El, obediente, iba y venía a placer dentro de mi, a su ritmo y aire, a veces con fuerza, a veces deteniéndose para acariciar mis pechos,  parando potra vez para tomar aliento. Me sorprendió tan magnífico amante en un niño de 23 años, aunque bien pensado, ¿qué sabía yo, qué podía saber, más allá de la dulce verga de Exmarido? Mi siguiente orgasmo, sin inhibición de ningún tipo, fue acompañado de un largo aullido cuyos ecos llenaron el modesto hotel en que me hospedaba. Instantes después sentí su semen inundar mi vagina y él, quieto, con la respiración agitada, e recostó sobre mi espalda llenándola de besos, dejándome sentir dentro de mi la retracción de su verga.

¿Creen ustedes que lo gocé así la semana entera? No: una maldición gitana me seguía. A la mañana siguiente, en lugar de despertarme haciéndome el amor, amaneció culpígeno y amedrentado, arrepentido, llorando por su novia, asustado por mi marido –cuyos arranques de celos conocía de antes- y huyó… y yo ahí, saciada por fin pero otra vez insegura, sintiéndome indigna de ser amada, de ser deseada, justo en vísperas de mi examen de grado. Claro que ahí sí me lucí, porque ese tipo de cosas sabía, se hacerlas. Carlitos, Carlitos… regresó la última noche para hacerme la más espectacular mamada hasta entonces recibida, pero no quiso penetrarme, por “lealtad” a su noviecita santa que, mientras tanto, acá en México le ponía bien y bonito con otros.
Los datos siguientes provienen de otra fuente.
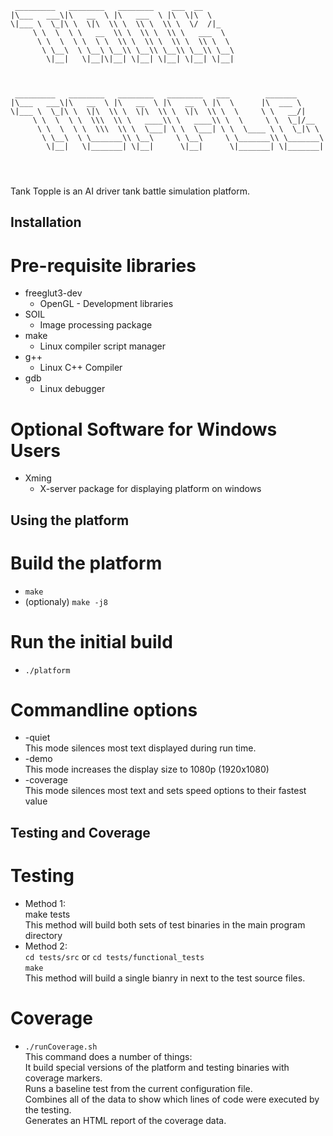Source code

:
 ```
 _________   ________   ________    ___  __       
|\___   ___\|\   __  \ |\   ___  \ |\  \|\  \     
\|___ \  \_|\ \  \|\  \\ \  \\ \  \\ \  \/  /|_   
     \ \  \  \ \   __  \\ \  \\ \  \\ \   ___  \  
      \ \  \  \ \  \ \  \\ \  \\ \  \\ \  \\ \  \ 
       \ \__\  \ \__\ \__\\ \__\\ \__\\ \__\\ \__\
        \|__|   \|__|\|__| \|__| \|__| \|__| \|__|



 _________   ________   ________   ________   ___        _______      
|\___   ___\|\   __  \ |\   __  \ |\   __  \ |\  \      |\  ___ \     
\|___ \  \_|\ \  \|\  \\ \  \|\  \\ \  \|\  \\ \  \     \ \   __/|    
     \ \  \  \ \  \\\  \\ \   ____\\ \   ____\\ \  \     \ \  \_|/__  
      \ \  \  \ \  \\\  \\ \  \___| \ \  \___| \ \  \____ \ \  \_|\ \ 
       \ \__\  \ \_______\\ \__\     \ \__\     \ \_______\\ \_______\
        \|__|   \|_______| \|__|      \|__|      \|_______| \|_______|


                                                                 
```
  
Tank Topple is an AI driver tank battle simulation platform.  
  
## Installation  
# Pre-requisite libraries  
  * freeglut3-dev
    * OpenGL - Development libraries
  * SOIL  
    * Image processing package  
  * make
    * Linux compiler script manager
  * g++
    * Linux C++ Compiler
  * gdb
    * Linux debugger
  
# Optional Software for Windows Users  
  * Xming  
    * X-server package for displaying platform on windows
  

## Using the platform  
# Build the platform  
  * ```make```  
  * (optionaly) ```make -j8```  

# Run the initial build  
  * ```./platform```  
  
# Commandline options  
  * -quiet  
    This mode silences most text displayed during run time.  
  * -demo  
    This mode increases the display size to 1080p (1920x1080)  
  * -coverage  
    This mode silences most text and sets speed options to their fastest value  
  
## Testing and Coverage  
# Testing  
  * Method 1:  
    make tests  
    This method will build both sets of test binaries in the main program directory  
  * Method 2:  
    ```cd tests/src``` or ```cd tests/functional_tests```  
    ```make```  
    This method will build a single bianry in next to the test source files.  
  
# Coverage  
  * ```./runCoverage.sh```  
    This command does a number of things:  
      It build special versions of the platform and testing binaries with coverage markers.  
      Runs a baseline test from the current configuration file.  
      Combines all of the data to show which lines of code were executed by the testing.  
      Generates an HTML report of the coverage data.  

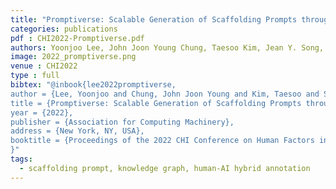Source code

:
 ```yaml
---
title: "Promptiverse: Scalable Generation of Scaffolding Prompts through Human-AI Knowledge Graph Annotation"
categories: publications
pdf : CHI2022-Promptiverse.pdf
authors: Yoonjoo Lee, John Joon Young Chung, Taesoo Kim, Jean Y. Song, Juho Kim
image: 2022_promptiverse.png
venue : CHI2022
type : full
bibtex: "@inbook{lee2022promptiverse,
author = {Lee, Yoonjoo and Chung, John Joon Young and Kim, Taesoo and Song, Jean Y. and Kim, Juho},
title = {Promptiverse: Scalable Generation of Scaffolding Prompts through Human-AI Knowledge Graph Annotation},
year = {2022},
publisher = {Association for Computing Machinery},
address = {New York, NY, USA},
booktitle = {Proceedings of the 2022 CHI Conference on Human Factors in Computing Systems}
}"
tags:
  - scaffolding prompt, knowledge graph, human-AI hybrid annotation
---
```

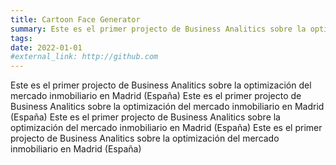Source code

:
 ```yaml
---
title: Cartoon Face Generator
summary: Este es el primer projecto de Business Analitics sobre la optimización del mercado inmobiliario en Madrid (España)
tags:
date: 2022-01-01
#external_link: http://github.com
---
```


Este es el primer projecto de Business Analitics sobre la optimización del mercado inmobiliario en Madrid (España)
Este es el primer projecto de Business Analitics sobre la optimización del mercado inmobiliario en Madrid (España)
Este es el primer projecto de Business Analitics sobre la optimización del mercado inmobiliario en Madrid (España)
Este es el primer projecto de Business Analitics sobre la optimización del mercado inmobiliario en Madrid (España)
Y yo regresé casi igual que como me fui, y aunque algo había ganado, llegué a la inseguridad, al miedo, a la falta de confianza en mí misma y así no se puede uno echar amantes. Gané mi plaza, empecé a dar clases y a dirigir tesis, con el anhelo íntimo y profundo de abandonar a Exmarido pero la incapacidad física y emocional de hacerlo. Finalmente busqué en una página de contactos y casi un año después de aquella maravillosa noche con Carlos, fui usada poco caballerosamente por un gordo de 45 años, eyaculador precoz y nada romántico. Debut y despedida.

Pero entonces apareció Marcos (¡ay, Marcos!, ¿por qué no me cogiste ayer, con las ganas que yo te traía, con las que tú me traías?... y no es por menospreciar la deliciosa tarde con Nathaniel, los cuatro orgasmos que me arrancó, pero ayer te tenía ganas a ti). Pero antes de Marcos, de saber que era Marcos, me empezaron a llegar correos anónimos de amor platónico absoluto, sediento, hermoso. Yo miraba y trataba de adivinar quién sería el remitente… y deseaba que fuera Marcos, con su larga cabellera negra, sus gruesos labios, su profunda mirada que me seguía a todos lados, a cada paso, ¿por qué desapareciste, Marcos? Supe luego sin duda, que era él. Pero yo era casada, él mi alumno, mi hijo chico… y decidí, en lugar de cogérmelo, como haría hoy (esperando, sí, que terminara el semestre), buscar a aquel otro hombre al que había amado.